Popular Fiction With Style

BOOKS

LOVERS & FRIENDS by Camille Marchetta, New York: Morrow/Arbor House, 467 pp., $18.95

HOW do you tell literary fiction from popular fiction? Different readers judge differently and, eventually, time tells. In the short run, however, it's easy to see whether a novel is being marketed as ``literary'' or ``popular'': Just look at the cover.

Boldly emblazoned on a stormy purple sky (a photographic sky - ``literary'' fiction boasts artier artwork), the words ``Lovers & Friends'' in sloping silver capitals promise the passion of purple, the glitz of silver. The total effect is like the title shot of a television soap opera. In fact, the author, Camille Marchetta, is a screen and television writer (see box).

Ms. Marchetta's first novel has many of the elements that can make a good soap opera so involving and entertaining: crisp writing, attractive characters whose lives keep intersecting over a long time span, close attention to the nuances of personal relationships, and a solid sense of the world in which these relationships develop and unfold.

``Lovers & Friends'' features David Walton, a brilliant playwright, who falls in love with Sarah Cope, a beautiful, talented English actress. After much agonizing, David leaves his wife and children to marry Sarah, who has already left her husband, a ruggedly charming English actor, for him. After the dust settles, things seem to be working out: Sarah's ex-husband finds a new love; David's children get to spend time with him and soon accept Sarah; the Walton's remain very much in love and have children of their own: They seem a perfect couple.

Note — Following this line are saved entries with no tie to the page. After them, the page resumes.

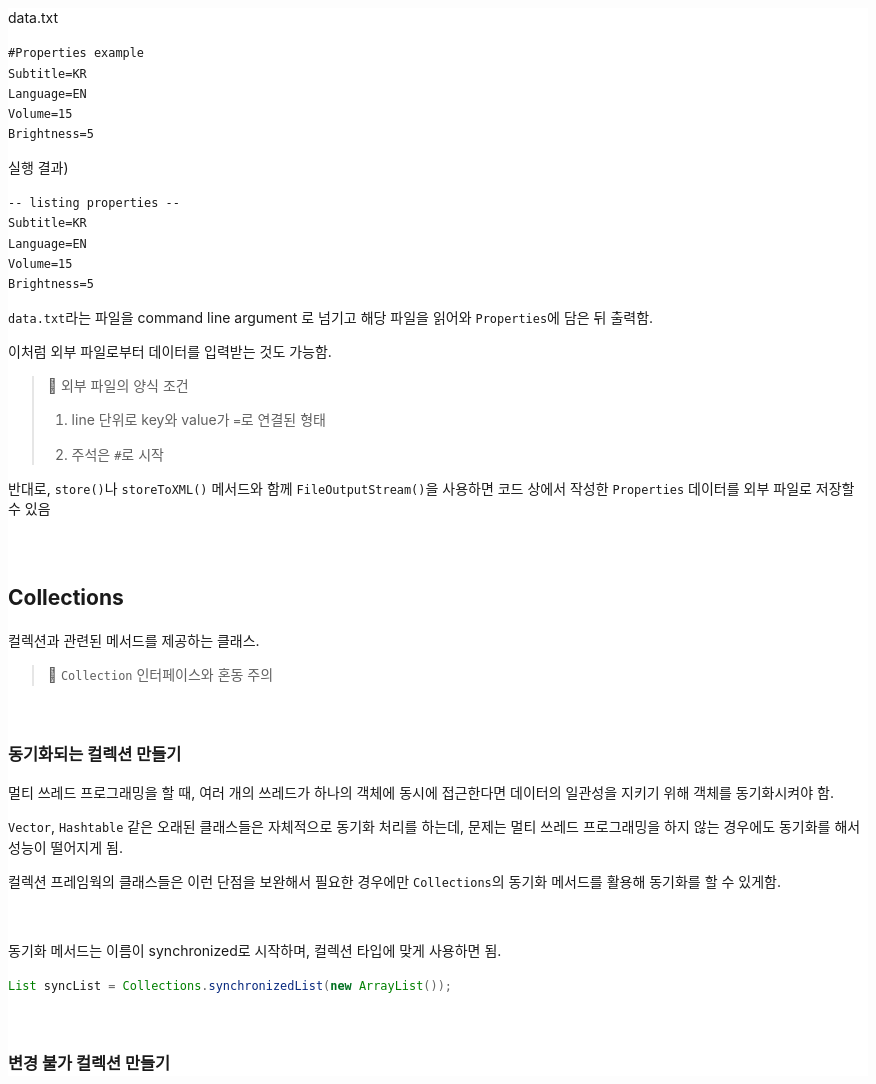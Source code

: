 data.txt

    #Properties example
    Subtitle=KR
    Language=EN
    Volume=15
    Brightness=5

실행 결과)

    -- listing properties --
    Subtitle=KR
    Language=EN
    Volume=15
    Brightness=5

`data.txt`라는 파일을 command line argument 로 넘기고 해당 파일을 읽어와 `Properties`에 담은 뒤 출력함.

이처럼 외부 파일로부터 데이터를 입력받는 것도 가능함.

> 📌 외부 파일의 양식 조건
>
> 1. line 단위로 key와 value가 `=`로 연결된 형태
>
> 2. 주석은 `#`로 시작

반대로, `store()`나 `storeToXML()` 메서드와 함께 `FileOutputStream()`을 사용하면 코드 상에서 작성한 `Properties` 데이터를 외부 파일로 저장할 수 있음

&nbsp;

## Collections

컬렉션과 관련된 메서드를 제공하는 클래스.

> 📌 `Collection` 인터페이스와 혼동 주의

&nbsp;

### 동기화되는 컬렉션 만들기

멀티 쓰레드 프로그래밍을 할 때, 여러 개의 쓰레드가 하나의 객체에 동시에 접근한다면 데이터의 일관성을 지키기 위해 객체를 동기화시켜야 함.

`Vector`, `Hashtable` 같은 오래된 클래스들은 자체적으로 동기화 처리를 하는데, 문제는 멀티 쓰레드 프로그래밍을 하지 않는 경우에도 동기화를 해서 성능이 떨어지게 됨.

컬렉션 프레임웍의 클래스들은 이런 단점을 보완해서 필요한 경우에만 `Collections`의 동기화 메서드를 활용해 동기화를 할 수 있게함.

&nbsp;

동기화 메서드는 이름이 synchronized로 시작하며, 컬렉션 타입에 맞게 사용하면 됨.

```java
List syncList = Collections.synchronizedList(new ArrayList());
```

&nbsp;

### 변경 불가 컬렉션 만들기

While David's career goes from strength to strength, Sarah puts hers aside in order to be a perfect wife and mother. Although David does not insist that she give up acting, he is lukewarm in encouraging her to continue. Because she loves him so much, she simply can't bear doing anything that displeases him.

Their love story unfolds toward a tragic conclusion that spawns a lurid celebrity biography. It is in response to this vulgarizing book that the narrator of ``Lovers & Friends,'' one Nikki Collier, well-known photographer and a friend of the Waltons, offers her version of their story.

Nikki herself is part of the story, for it involves the contrast between Sarah's total commitment to David and Nikki's unwillingness to risk her independence by marrying the man in her life, a warm-hearted, understanding civil-rights lawyer.

Nikki worries about love's dangers: She's known and loved David Walton ever since they were both youngsters. A brief affair with him in college has convinced her that being David's friend rather than his lover is the best way of ensuring their relationship will endure. Having rendered herself less vulnerable to David's charms - and flaws - Nikki believes she is better able to ``know him completely and love him despite what she knows.''

``Lovers & Friends'' delivers the promised glamour, but it's not the kind of ostentatious glitz meant to leave wide-eyed readers drooling over designer clothes and beautiful people. The stylishness comes from Marchetta's ability to portray her characters and their milieu with subtlety, insight, and sophistication.

When it comes to passion, what this novel delivers is refreshingly free from histrionics: intelligent, self-aware characters in realistic situations struggling with emotions that are believable.

Although marketed as ``popular'' fiction (and it will indeed make good late-summer reading at the beach), ``Lovers & Friends'' is superior in style and substance to a great deal of what is being marketed as ``literary'' fiction these days.